Work, too, goes into helping families of first-generation college students understand the rigors of academic life.
``Family support has such an influence on the students' success,'' said Luz María Galbreath, director of Whittier's Ortiz Programs, which spearheads many of those efforts. ``Parents need to understand the time the students need to devote to their studies. They need to know students may not be able to work a part-time job or come back and take over baby-sitting. They need to be close to their peers, participate in study groups and other programs after class.''
Whittier's $45,000 annual tuition and room and board are an obstacle for many Latinos. The payoff, according to students, comes in small classes and close attention from faculty that large schools cannot offer.
``I had a class here, it was me and one other student,'' said Nadine Barragan, a 2009 graduate. ``The professors invite us to dinner. Latino students, we like that intimate feeling.''
To hear Brownie Sibrian tell it, that kind of attention saved his college career. The first in his family to attend college, Sibrian is the son of a car mechanic and a stay-at-home mom who left El Salvador for better opportunities.
Growing up, Sibrian was told by his father: ``I don't want you working with your hands. I want you working with your mind.''
But in a cruel twist, his parents filed for divorce on his first day at Whittier, where he'd won a $12,000 theater scholarship. He skipped classes and sat depressed in his dorm. Within a month, he was ready to drop out.

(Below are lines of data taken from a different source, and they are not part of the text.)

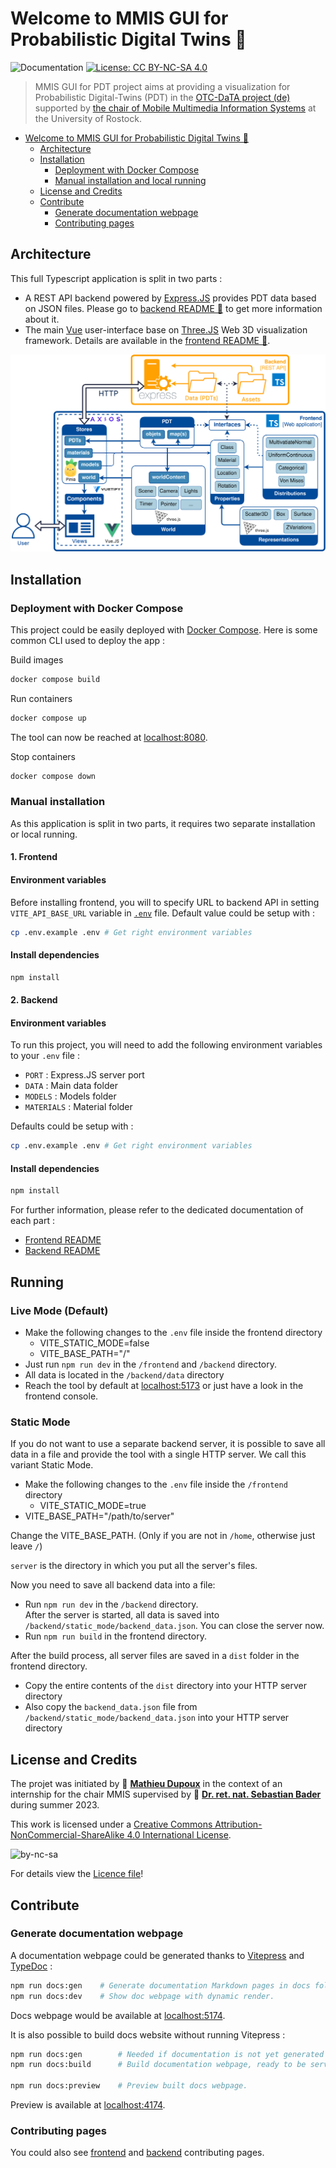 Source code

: # Welcome to MMIS GUI for Probabilistic Digital Twins 👋

![Documentation](https://img.shields.io/badge/Documentation-yes-brightgreen.svg) [![License: CC BY-NC-SA 4.0](https://img.shields.io/badge/License-CC%20BY--NC--SA%204.0-lightgrey.svg)](https://creativecommons.org/licenses/by-nc-sa/4.0/)

> MMIS GUI for PDT project aims at providing a visualization for Probabilistic Digital-Twins (PDT) in the [OTC-DaTA project (de)](https://www.mmis.informatik.uni-rostock.de/research/projects/otc-data/) supported by [the chair of Mobile Multimedia Information Systems](https://www.mmis.informatik.uni-rostock.de/) at the University of Rostock.

-   [Welcome to MMIS GUI for Probabilistic Digital Twins 👋](#welcome-to-mmis-gui-for-probabilistic-digital-twins-)
    -   [Architecture](#architecture)
    -   [Installation](#installation)
        -   [Deployment with Docker Compose](#deployment-with-docker-compose)
        -   [Manual installation and local running](#manual-installation-and-local-running)
    -   [License and Credits](#license-and-credits)
    -   [Contribute](#contribute)
        -   [Generate documentation webpage](#generate-documentation-webpage)
        -   [Contributing pages](#contributing-pages)

## Architecture

This full Typescript application is split in two parts :

-   A REST API backend powered by [Express.JS](https://expressjs.com) provides PDT data based on JSON files. Please go to [backend README 📝](/backend/README.md) to get more information about it.
-   The main [Vue](https://vuejs.org) user-interface base on [Three.JS](https://threejs.org/) Web 3D visualization framework. Details are available in the [frontend README 📝](/frontend/README.md).

![MMIS GUI for PDT architecture](/docs/assets/MMISGUI4PDT_Architecture.png)

## Installation

### Deployment with Docker Compose

This project could be easily deployed with [Docker Compose](https://docs.docker.com/compose/). Here is some common CLI used to deploy the app :

Build images

```sh
docker compose build
```

Run containers

```sh
docker compose up
```

The tool can now be reached at [localhost:8080](http://localhost:8080/).

Stop containers

```sh
docker compose down
```


### Manual installation

As this application is split in two parts, it requires two separate installation or local running. 

#### 1. Frontend

#### Environment variables

Before installing frontend, you will to specify URL to backend API in setting `VITE_API_BASE_URL` variable in [`.env`](/frontend/.env) file. Default value could be setup with :

```sh
cp .env.example .env # Get right environment variables
```

#### Install dependencies

```sh
npm install
```


#### 2. Backend

#### Environment variables

To run this project, you will need to add the following environment variables to your `.env` file :

-   `PORT` : Express.JS server port
-   `DATA` : Main data folder
-   `MODELS` : Models folder
-   `MATERIALS` : Material folder

Defaults could be setup with :

```sh
cp .env.example .env # Get right environment variables
```

#### Install dependencies

```sh
npm install
```


For further information, please refer to the dedicated documentation of each part :

-   [Frontend README](/frontend/README.md)
-   [Backend README](/backend/README.md)

## Running

### Live Mode (Default)
- Make the following changes to the `.env` file inside the frontend directory
    - VITE_STATIC_MODE=false
    - VITE_BASE_PATH="/"
- Just run `npm run dev` in the `/frontend` and `/backend` directory.
- All data is located in the `/backend/data` directory
- Reach the tool by default at [localhost:5173](http://localhost:5173/) or just have a look in the frontend console.

### Static Mode
If you do not want to use a separate backend server, 
it is possible to save all data in a file and provide 
the tool with a single HTTP server. 
We call this variant Static Mode.
- Make the following changes to the `.env` file inside the `/frontend` directory
    - VITE_STATIC_MODE=true
-   VITE_BASE_PATH="/path/to/server"

Change the VITE_BASE_PATH. (Only if you are not in `/home`, otherwise just leave `/`)

`server` is the directory in which you put all the server's files.

Now you need to save all backend data into a file:

- Run `npm run dev` in the `/backend` directory.  
After the server is started, all data is saved into `/backend/static_mode/backend_data.json`. You can close the server now.
- Run `npm run build` in the frontend directory.

After the build process, all server files are saved in a `dist` folder in the frontend directory.

- Copy the entire contents of the `dist` directory into your HTTP server directory
- Also copy the `backend_data.json` file from `/backend/static_mode/backend_data.json` into your HTTP server directory





## License and Credits

The projet was initiated by 👤 **[Mathieu Dupoux](mailto:mdupoux@bordeaux-inp.fr)** in the context of an internship for the chair MMIS supervised by 👤 **[Dr. ret. nat. Sebastian Bader](mailto:sebastian.bader@uni-rostock.de)** during summer 2023.

This work is licensed under a [Creative Commons Attribution-NonCommercial-ShareAlike 4.0 International License](http://creativecommons.org/licenses/by-nc-sa/4.0/).

![by-nc-sa](https://i.creativecommons.org/l/by-nc-sa/4.0/88x31.png "Logo CC-by-nc-sa")

For details view the [Licence file](LICENSE)!

## Contribute

### Generate documentation webpage

A documentation webpage could be generated thanks to [Vitepress](https://vitepress.dev) and [TypeDoc](https://typedoc.org/) :

```sh
npm run docs:gen    # Generate documentation Markdown pages in docs folder.
npm run docs:dev    # Show doc webpage with dynamic render.
```

Docs webpage would be available at [localhost:5174](http://localhost:5174).

It is also possible to build docs website without running Vitepress :

```sh
npm run docs:gen        # Needed if documentation is not yet generated or not to update.
npm run docs:build      # Build documentation webpage, ready to be served.

npm run docs:preview    # Preview built docs webpage.
```

Preview is available at [localhost:4174](http://localhost:4174).

### Contributing pages

You could also see [frontend](/frontend/CONTRIBUTING.md) and [backend](/frontend/CONTRIBUTING.md) contributing pages.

``My parents emphasized, 'Focus on school,''' Sibrian said. ``But how can you focus on school when you know there are things you can help out with at home? Especially with Latinos. Latinos are so together.''
A math professor, one of Brownie's mentors, noticed something wrong and confronted him.
More recently, the college has developed an early warning system for such situations. Any student, faculty or staff member who sees a student in trouble can go online, fill out a form and the dean of students' office will investigate
In Sibrian's case, the math professor persuaded him to open up about his problems. Professors in other classes gave him more time to finish his assignments, and his grades started to pick up. He also agreed to counseling, even though it was embarrassing. He buried his head in the hood of his sweat shirt walking in and out.
On the last Friday in May, Sibrian and 340 other students walked out of Whittier's Memorial Stadium, new graduates.